Provided material Block Start
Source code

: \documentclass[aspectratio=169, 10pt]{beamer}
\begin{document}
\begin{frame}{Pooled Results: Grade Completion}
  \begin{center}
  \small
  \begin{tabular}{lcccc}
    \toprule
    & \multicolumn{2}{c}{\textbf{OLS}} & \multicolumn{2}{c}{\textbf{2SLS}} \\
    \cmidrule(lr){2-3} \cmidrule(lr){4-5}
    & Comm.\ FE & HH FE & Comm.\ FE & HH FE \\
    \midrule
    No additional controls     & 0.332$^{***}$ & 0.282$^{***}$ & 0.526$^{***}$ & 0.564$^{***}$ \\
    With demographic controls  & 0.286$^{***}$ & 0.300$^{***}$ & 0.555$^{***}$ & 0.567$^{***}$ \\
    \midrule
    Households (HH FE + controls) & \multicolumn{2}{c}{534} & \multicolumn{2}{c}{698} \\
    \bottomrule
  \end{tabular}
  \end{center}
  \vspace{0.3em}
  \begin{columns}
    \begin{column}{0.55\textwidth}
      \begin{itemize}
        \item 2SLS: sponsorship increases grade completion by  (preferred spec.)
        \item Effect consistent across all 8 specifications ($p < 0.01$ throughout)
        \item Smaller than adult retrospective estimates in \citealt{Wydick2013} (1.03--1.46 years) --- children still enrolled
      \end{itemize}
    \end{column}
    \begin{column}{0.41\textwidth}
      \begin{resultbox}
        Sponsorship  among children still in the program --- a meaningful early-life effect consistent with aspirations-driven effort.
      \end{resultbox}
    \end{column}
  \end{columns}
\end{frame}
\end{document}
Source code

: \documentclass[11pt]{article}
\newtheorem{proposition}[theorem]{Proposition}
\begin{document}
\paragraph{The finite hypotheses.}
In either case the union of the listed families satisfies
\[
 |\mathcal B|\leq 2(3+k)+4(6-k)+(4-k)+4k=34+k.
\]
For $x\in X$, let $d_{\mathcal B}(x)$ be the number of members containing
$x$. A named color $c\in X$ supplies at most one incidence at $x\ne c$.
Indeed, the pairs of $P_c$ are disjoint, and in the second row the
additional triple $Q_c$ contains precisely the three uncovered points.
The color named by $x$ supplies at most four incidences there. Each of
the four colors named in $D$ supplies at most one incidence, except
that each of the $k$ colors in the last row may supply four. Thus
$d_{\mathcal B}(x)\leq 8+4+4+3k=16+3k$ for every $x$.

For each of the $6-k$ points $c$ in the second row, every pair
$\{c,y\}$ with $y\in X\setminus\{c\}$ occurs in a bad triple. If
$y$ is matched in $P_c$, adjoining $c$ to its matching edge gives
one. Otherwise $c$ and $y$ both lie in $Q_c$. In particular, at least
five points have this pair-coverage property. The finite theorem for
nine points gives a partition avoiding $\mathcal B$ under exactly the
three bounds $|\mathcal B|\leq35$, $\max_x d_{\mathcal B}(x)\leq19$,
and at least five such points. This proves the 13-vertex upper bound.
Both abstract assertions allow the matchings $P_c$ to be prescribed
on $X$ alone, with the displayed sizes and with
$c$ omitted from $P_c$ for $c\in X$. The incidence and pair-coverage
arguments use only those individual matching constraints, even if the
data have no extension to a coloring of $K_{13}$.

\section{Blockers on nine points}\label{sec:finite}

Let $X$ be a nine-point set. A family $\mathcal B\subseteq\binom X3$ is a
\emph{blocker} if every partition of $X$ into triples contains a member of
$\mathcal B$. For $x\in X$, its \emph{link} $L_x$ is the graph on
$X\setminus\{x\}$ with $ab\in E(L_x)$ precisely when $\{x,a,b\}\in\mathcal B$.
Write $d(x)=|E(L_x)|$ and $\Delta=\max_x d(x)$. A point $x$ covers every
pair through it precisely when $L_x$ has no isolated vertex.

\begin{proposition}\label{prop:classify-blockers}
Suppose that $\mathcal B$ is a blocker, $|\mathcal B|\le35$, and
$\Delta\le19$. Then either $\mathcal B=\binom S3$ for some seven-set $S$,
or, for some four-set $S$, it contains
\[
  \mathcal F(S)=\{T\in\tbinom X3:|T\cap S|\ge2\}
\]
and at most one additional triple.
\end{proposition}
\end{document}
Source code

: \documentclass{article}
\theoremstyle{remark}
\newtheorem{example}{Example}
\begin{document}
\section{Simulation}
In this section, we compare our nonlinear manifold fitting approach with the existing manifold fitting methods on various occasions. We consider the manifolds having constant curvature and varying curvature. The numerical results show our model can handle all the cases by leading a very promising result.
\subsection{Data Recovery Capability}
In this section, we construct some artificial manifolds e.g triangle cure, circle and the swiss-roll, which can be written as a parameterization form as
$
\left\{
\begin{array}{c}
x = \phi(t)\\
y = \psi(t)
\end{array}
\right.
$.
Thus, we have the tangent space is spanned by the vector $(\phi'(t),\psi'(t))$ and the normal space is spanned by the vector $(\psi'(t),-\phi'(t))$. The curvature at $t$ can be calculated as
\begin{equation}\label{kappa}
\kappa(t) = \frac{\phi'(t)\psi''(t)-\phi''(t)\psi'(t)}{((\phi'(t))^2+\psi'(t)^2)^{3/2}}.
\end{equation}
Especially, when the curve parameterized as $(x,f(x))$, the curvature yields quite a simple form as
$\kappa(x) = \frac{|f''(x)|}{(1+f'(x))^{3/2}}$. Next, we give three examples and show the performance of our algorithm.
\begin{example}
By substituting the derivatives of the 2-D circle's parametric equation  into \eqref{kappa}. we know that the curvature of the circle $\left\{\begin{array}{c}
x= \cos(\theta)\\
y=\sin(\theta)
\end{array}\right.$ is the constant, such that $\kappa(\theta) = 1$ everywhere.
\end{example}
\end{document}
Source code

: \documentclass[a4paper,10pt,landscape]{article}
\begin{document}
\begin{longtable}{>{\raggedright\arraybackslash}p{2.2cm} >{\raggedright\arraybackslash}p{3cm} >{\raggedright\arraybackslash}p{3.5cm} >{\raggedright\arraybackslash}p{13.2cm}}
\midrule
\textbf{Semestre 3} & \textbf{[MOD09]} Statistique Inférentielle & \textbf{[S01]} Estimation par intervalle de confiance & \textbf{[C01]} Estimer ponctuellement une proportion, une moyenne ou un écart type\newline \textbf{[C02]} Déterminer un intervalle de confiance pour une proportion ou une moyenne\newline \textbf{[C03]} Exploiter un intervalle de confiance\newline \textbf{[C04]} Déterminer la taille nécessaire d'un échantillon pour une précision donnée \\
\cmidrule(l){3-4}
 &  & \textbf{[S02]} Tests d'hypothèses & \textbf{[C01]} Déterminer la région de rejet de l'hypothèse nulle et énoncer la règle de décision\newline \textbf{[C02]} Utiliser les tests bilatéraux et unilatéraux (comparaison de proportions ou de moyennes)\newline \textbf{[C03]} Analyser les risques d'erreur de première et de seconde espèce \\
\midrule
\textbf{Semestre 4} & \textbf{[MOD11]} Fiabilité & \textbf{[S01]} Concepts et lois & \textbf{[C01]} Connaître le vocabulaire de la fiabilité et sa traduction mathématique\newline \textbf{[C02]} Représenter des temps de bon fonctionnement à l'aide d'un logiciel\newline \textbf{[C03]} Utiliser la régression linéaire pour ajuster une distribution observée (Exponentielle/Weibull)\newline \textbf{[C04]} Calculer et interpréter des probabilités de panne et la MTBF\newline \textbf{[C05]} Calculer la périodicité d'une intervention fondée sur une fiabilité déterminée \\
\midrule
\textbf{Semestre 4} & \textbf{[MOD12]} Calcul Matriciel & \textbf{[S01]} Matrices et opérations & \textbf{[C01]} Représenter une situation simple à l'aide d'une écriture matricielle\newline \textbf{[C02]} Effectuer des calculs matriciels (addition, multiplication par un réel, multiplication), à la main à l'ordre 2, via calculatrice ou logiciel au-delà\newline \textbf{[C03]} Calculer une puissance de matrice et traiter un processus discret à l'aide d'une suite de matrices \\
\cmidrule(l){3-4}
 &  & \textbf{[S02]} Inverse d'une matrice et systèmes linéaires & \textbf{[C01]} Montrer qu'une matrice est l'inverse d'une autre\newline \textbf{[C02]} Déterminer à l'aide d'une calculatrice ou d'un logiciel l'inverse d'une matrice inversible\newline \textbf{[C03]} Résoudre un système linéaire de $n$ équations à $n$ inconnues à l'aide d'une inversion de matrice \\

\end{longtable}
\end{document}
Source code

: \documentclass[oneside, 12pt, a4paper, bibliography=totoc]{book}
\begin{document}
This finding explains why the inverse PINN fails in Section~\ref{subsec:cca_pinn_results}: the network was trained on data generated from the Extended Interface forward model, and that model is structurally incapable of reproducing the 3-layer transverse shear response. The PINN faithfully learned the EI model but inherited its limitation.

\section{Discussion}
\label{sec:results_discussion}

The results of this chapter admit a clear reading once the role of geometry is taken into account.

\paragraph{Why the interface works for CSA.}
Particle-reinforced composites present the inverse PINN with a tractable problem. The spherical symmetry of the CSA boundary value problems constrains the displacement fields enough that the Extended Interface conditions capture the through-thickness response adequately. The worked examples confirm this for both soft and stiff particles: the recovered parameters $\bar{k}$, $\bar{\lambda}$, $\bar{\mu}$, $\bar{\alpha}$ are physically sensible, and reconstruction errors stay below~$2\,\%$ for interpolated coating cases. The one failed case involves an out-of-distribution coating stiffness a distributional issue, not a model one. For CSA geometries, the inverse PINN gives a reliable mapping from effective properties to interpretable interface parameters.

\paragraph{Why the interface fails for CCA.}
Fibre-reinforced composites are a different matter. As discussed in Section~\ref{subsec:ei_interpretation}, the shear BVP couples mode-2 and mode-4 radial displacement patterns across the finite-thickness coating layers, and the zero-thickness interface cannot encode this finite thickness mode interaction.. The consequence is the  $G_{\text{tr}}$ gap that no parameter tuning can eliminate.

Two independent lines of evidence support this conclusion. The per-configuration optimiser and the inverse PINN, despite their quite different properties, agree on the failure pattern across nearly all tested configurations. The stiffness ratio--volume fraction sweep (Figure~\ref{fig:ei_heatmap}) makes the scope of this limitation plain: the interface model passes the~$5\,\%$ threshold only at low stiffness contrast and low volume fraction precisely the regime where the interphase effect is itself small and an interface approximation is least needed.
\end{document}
Provided material Block End
• _Task statement_
Return exactly the lines from the beginning of the data above through the one containing "Indeed, the pairs", please. Include both end lines and add nothing else.

• _Answer space_
Source code

: \documentclass[aspectratio=169, 10pt]{beamer}
\begin{document}
\begin{frame}{Pooled Results: Grade Completion}
  \begin{center}
  \small
  \begin{tabular}{lcccc}
    \toprule
    & \multicolumn{2}{c}{\textbf{OLS}} & \multicolumn{2}{c}{\textbf{2SLS}} \\
    \cmidrule(lr){2-3} \cmidrule(lr){4-5}
    & Comm.\ FE & HH FE & Comm.\ FE & HH FE \\
    \midrule
    No additional controls     & 0.332$^{***}$ & 0.282$^{***}$ & 0.526$^{***}$ & 0.564$^{***}$ \\
    With demographic controls  & 0.286$^{***}$ & 0.300$^{***}$ & 0.555$^{***}$ & 0.567$^{***}$ \\
    \midrule
    Households (HH FE + controls) & \multicolumn{2}{c}{534} & \multicolumn{2}{c}{698} \\
    \bottomrule
  \end{tabular}
  \end{center}
  \vspace{0.3em}
  \begin{columns}
    \begin{column}{0.55\textwidth}
      \begin{itemize}
        \item 2SLS: sponsorship increases grade completion by  (preferred spec.)
        \item Effect consistent across all 8 specifications ($p < 0.01$ throughout)
        \item Smaller than adult retrospective estimates in \citealt{Wydick2013} (1.03--1.46 years) --- children still enrolled
      \end{itemize}
    \end{column}
    \begin{column}{0.41\textwidth}
      \begin{resultbox}
        Sponsorship  among children still in the program --- a meaningful early-life effect consistent with aspirations-driven effort.
      \end{resultbox}
    \end{column}
  \end{columns}
\end{frame}
\end{document}
Source code

: \documentclass[11pt]{article}
\newtheorem{proposition}[theorem]{Proposition}
\begin{document}
\paragraph{The finite hypotheses.}
In either case the union of the listed families satisfies
\[
 |\mathcal B|\leq 2(3+k)+4(6-k)+(4-k)+4k=34+k.
\]
For $x\in X$, let $d_{\mathcal B}(x)$ be the number of members containing
$x$. A named color $c\in X$ supplies at most one incidence at $x\ne c$.
Indeed, the pairs of $P_c$ are disjoint, and in the second row the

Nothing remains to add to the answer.